膝痛の本当の原因は半月板の亜脱臼/『半月板のズレを戻せばひざ痛は治る!』中村昭治


 実は私自身がひざ痛で悩まされていました。災い転じて福となす――自らの痛みのおかげで、ひざ痛の原因と治療法を確立できたのです。
 確率したのはもう20年以上前のことです。そして、この二十数年の間に延べ10万人のひざ痛患者さんを治療させていただきました。驚かれると思いますが、この患者さんすべての方に半月板のズレが認められました。

【『半月板のズレを戻せばひざ痛は治る!』中村昭治〈なかむら・まさはる〉(メタモル出版、2011年/ほほえみ出版、2017年年)】

「仰々しいタイトル」は避けるのがセオリーではあるが本書はオススメできる。中村は静岡県で鍼灸接骨院を営んでおり、アトピーの治療も積極的に行っている。

 半月板のズレを戻すための「パンストベルト」が素晴らしい。膝固定バンド(以下画像)より効果がありそうな気がする。

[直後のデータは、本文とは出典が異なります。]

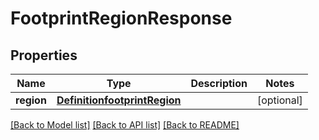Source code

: # FootprintRegionResponse

## Properties
Name | Type | Description | Notes
------------ | ------------- | ------------- | -------------
**region** | [**DefinitionfootprintRegion**](DefinitionfootprintRegion.md) |  | [optional] 

[[Back to Model list]](../README.md#documentation-for-models) [[Back to API list]](../README.md#documentation-for-api-endpoints) [[Back to README]](../README.md)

 パンストベルトは膝の上下を支え、膝バンドサポーターほど締め付けないのがミソ。ま、大の男がパンストを買うのは少々抵抗があるが、これを乗り越えるところに膝痛打開の一歩があると信じる(笑)。

半月板のズレを戻せばひざ痛は治る!
中村昭治
ほほえみ出版 (2017-08-02)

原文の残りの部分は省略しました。